Wat stelt de literatuur over de invloed van de sociaaleconomische positie van een persoon op de kans dat iemand zich vrijwillig inzet? Dit was de derde en laatste deelvraag met betrekking tot de

literatuurstudie.

Om de sociaaleconomische positie van een persoon vast te stellen is gekeken naar het inkomen en het opleidingsniveau van een persoon. Uit het literatuuronderzoek is gebleken dat mensen met een hogere opleiding vaker participeren in de samenleving op vrijwillige basis. Dit komt onder meer door het gegeven dat ze meer tijd hebben om zich ergens anders naast hun werk voor in te zetten en dus hun eigen interesses te ontwikkelen. Mensen met een lager opleidingsniveau werken vaak harder en meer om financieel rond te komen en zichzelf te voorzien in de basisbehoeften als een onderdak en eten dan hoger opgeleiden. Hiermee is ook direct de link gelegd met de invloed van inkomen op de vrijwillige participatie van mensen. Waarbij het ook het geval is dat mensen met een hoger inkomen eerder geneigd zijn om meer vrijwilligerswerk te doen dan mensen met een lager inkomen. Hier speelt ook de financiële vrijheid die mensen met een hoger inkomen hebben een rol.

Op basis van deze kennis kan verwacht worden dat mensen met een hogere sociaaleconomische positie eerder via intrinsieke motivatie aan te zetten zijn tot actieve betrokkenheid. Deze mensen hebben meer tijd en financiële ruimte om hun eigen interesses te ontwikkelen en uit te voeren. Daarentegen zou in het geval van mensen met een lagere sociaaleconomische positie misschien wel gesteld kunnen worden dat zij goed zijn te motiveren door middel van extrinsieke motivatie. Zij kunnen namelijk het geld goed gebruiken en zullen daarom wellicht eerder bereid zijn dingen te doen wanneer ze daarmee hun eigen financiële positie kunnen verbeteren. Die financiële positie kunnen zij

(21)

verbeteren door het ontvangen van een beloning voor het werk ze doen of het ontlopen van een financiële strafmaatregel. Deze twee conclusies zullen later in deze thesis getoetst worden.

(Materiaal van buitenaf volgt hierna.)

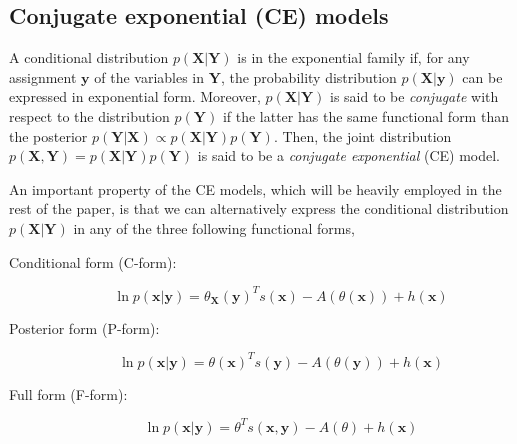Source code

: \documentclass[11pt, oneside]{article}   	%
\newcommand{\bm}{\mathbf}
\numberwithin{figure}{section}
\numberwithin{equation}{section}
\numberwithin{table}{section}
\theoremstyle{definition}
\begin{document}
\subsection*{Conjugate exponential (CE) models} \label{sec:CondDist}

A conditional distribution $p(\bm X | \bm Y)$ is  in the exponential family if, for any assignment $\bm y$ of the variables in $\bm Y$, the probability distribution $p(\bm X|\bm y)$ can be expressed in exponential form. Moreover, $p(\bm X | \bm Y)$ is said to be \textit{conjugate} with respect to the distribution $p(\bm Y)$ if the latter has the same functional form than the posterior $p(\bm Y|\bm X)\propto p(\bm X|\bm Y)p(\bm Y)$. Then, the joint distribution $p(\bm X, \bm Y)= p(\bm X|\bm Y)p(\bm Y)$ is said to be a \textit{conjugate exponential} (CE) model. 


An important property of the CE models, which will be heavily employed in the rest of the paper, is that we can alternatively express the conditional distribution $p(\bm X|\bm Y)$ in any of the three following functional forms, 

\begin{description}

\item[Conditional form (C-form):]
\begin{equation}
\label{Equation:EqCED}
\ln p(\bm x | \bm y) = \theta_{\bm X}(\bm y)^Ts(\bm x) - A(\theta(\bm x)) + h(\bm x) 
\end{equation}

\item[Posterior form (P-form):]
\begin{equation}
\label{Equation:EqCED}
\ln p(\bm x | \bm y) = \theta(\bm x)^Ts(\bm y) - A(\theta(\bm y)) + h(\bm x) 
\end{equation}

\item[Full form (F-form):]
\begin{equation}
\label{Equation:EqCED}
\ln p(\bm x | \bm y) = \theta^Ts(\bm x,\bm y) - A(\theta) + h(\bm x) 
\end{equation}

\end{description}
 
\end{document}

Nu de eerste drie deelvragen zijn beantwoord is het mogelijk om hypotheses op te stellen die tijdens het verdere onderzoek getoetst kunnen worden. In de volgende paragraaf vindt u deze hypotheses.

2.4 Hypotheses

Naar aanleiding van de antwoorden op de theoretische deelvragen kunnen er hypotheses worden opgesteld die later in deze thesis getoetst zullen worden aan de hand van een enquête.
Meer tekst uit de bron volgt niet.